Der Großteil der Bilder besteht aus einem riesigen Repertoire an Bildern und Tönen, die Carmen Mirandas Erlebnis festhalten. Solberg ist in der Lage, ein fast immer schwieriges Problem zu lösen, nämlich eine Erzählung zu schaffen, die selektiv Carmens Filmbiografie aufbauen kann. All diesem Archivmaterial gehen interessanterweise fiktive Sequenzen voraus, in denen Carmen Miranda in ihrem Schlafzimmer in Beverly Hills stirbt. Solberg informiert uns über seine starke Identifikation mit Carmen – stark genug, um ihn dazu zu bewegen, einen fiktiven Tod der Schauspielerin nachzustellen. Die Sequenz weist auf thematische Themen des Films hin: ein Werk, das sich seiner eigenen Funktion in der Darstellung von Carmen Mirandas Leben bewusst ist und unsere Aufmerksamkeit auf die privaten und intimen Aspekte der Schauspielerin sowie auf die unterschiedlichen Bedeutungen von ihr lenkt Persona.

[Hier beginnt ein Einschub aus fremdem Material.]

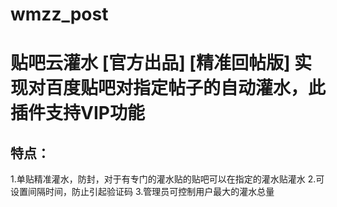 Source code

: # wmzz_post

# 贴吧云灌水 [官方出品] [精准回帖版] 实现对百度贴吧对指定帖子的自动灌水，此插件支持VIP功能

## 特点：
1.单贴精准灌水，防封，对于有专门的灌水贴的贴吧可以在指定的灌水贴灌水
2.可设置间隔时间，防止引起验证码
3.管理员可控制用户最大的灌水总量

Dazwischen konzentriert sich die Erzählung weiterhin auf Carmems Aufstieg zum Star. Für den Betrachter, der Carmen als Ikone nicht kennt Fruchtdame Latina, solches Material ist ziemlich aufschlussreich. Solberg verdient Lob sowohl für seine Recherche und Enthüllung von unveröffentlichtem oder wenig beachtetem Material als auch für die elegante Art und Weise, wie er uns Carmens Position im sich verändernden wirtschaftlichen und politischen Umfeld in Amerika um die Mitte des Jahrhunderts zeigt. Was wir sehen, ist eine symbolträchtige Flugbahn: Sie erhebt sich über ganz Brasilien und trägt ein ganzes Bauwerk mit sich Brasilien. Auf seinen Reisen und Erfolgen in den Vereinigten Staaten wird seine Rolle immer unklarer. Es gibt eine Art Entropie, die Carmen zu verkörpern beginnt, wenn ihre Popularität wächst und sie zu einer Ikone wird, die genau verbirgt, wer sie ist und was sie meint.

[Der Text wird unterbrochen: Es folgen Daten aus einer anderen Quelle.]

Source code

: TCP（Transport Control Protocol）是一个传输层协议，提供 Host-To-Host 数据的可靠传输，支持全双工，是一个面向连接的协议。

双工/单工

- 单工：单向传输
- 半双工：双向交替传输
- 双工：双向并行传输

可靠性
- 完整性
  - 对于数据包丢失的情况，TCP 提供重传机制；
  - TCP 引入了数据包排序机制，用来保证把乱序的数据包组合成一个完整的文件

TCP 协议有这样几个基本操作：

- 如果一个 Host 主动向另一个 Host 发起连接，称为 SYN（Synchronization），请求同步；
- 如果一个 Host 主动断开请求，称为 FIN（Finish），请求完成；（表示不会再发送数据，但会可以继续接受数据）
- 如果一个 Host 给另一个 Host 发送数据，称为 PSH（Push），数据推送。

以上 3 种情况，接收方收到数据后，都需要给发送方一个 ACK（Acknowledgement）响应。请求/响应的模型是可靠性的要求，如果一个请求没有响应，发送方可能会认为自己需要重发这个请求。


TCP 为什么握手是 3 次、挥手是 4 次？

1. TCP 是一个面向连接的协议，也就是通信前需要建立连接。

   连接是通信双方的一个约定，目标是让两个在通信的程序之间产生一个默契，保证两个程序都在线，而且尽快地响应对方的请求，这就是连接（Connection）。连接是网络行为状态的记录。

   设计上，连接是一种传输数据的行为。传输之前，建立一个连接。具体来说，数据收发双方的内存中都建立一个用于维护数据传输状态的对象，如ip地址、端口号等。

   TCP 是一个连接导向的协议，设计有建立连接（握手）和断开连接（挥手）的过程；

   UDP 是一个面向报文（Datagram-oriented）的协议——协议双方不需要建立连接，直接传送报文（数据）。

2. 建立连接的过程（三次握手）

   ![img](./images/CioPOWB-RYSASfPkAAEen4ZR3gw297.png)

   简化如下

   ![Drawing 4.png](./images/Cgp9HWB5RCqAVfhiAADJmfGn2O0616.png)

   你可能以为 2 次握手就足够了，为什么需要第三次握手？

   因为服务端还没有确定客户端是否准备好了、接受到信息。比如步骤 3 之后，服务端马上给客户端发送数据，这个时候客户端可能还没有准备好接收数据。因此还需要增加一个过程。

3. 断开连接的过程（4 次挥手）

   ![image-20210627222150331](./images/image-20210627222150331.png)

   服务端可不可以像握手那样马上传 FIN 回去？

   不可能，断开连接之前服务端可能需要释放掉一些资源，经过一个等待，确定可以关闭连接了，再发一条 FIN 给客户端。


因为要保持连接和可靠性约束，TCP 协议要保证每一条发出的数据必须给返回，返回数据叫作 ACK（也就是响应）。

Solberg untersucht nicht die neuen Bedeutungen, die die Figur Carmen unbeabsichtigt für Lateinamerika erzeugt. Der Fokus liegt vielmehr auf Carmen selbst. Ironischerweise fällt diese Erzählfrage mit Carmens eigenem Leben zusammen. Während der hegemoniale Apparat eine Vorstellung von Lateinamerika als einem von Landwirtschaft und Leidenschaft dominierten Raum definiert, erschöpft sich Carmen in genau der Industrie, die noch vor Kurzem die Stärke ihres Charmes gefeiert und gefördert hat. Die teilweise „im Fernsehen übertragenen“ Todesszenen markieren diesen Höhepunkt. Wie wir vor unseren Augen sehen, erlebt Carmen mitten in einem Live-Fernsehauftritt einen Nervenzusammenbruch. Sie erholt sich und die Show geht weiter, getragen von ihrer unermüdlichen Standhaftigkeit.
Was diese Szene meiner Meinung nach auf den Punkt bringt, sind genau die Konsequenzen dieser Entschlossenheit. Es ist keine Überraschung, dass Carmen ihre Probleme verinnerlicht hat, und Solberg zeigt viele der schwierigen Situationen, mit denen die Schauspielerin konfrontiert war, sehr gut. Obwohl sie eine Autoritätsposition innehatte, war sie verletzlich. Als stolze Bürgerin Brasiliens, ein Symbol der Vitalität ihres Volkes, war Carmen auch eine Art Geisel der Filmindustrie, gezwungen, in Hollywood-Filmen die Rolle der „Brasilianerin“ oder „Lateinamerikanerin“ zu spielen, deren Verständnis von Lateinamerika dies tun würde sei nur lächerlich. , war nicht so hinterlistig und doppelzüngig. In diesem Sinne und sicherlich im Kontext der Erzählung scheint ihr Zusammenbruch im Fernsehen all das auf einmal zu verkörpern.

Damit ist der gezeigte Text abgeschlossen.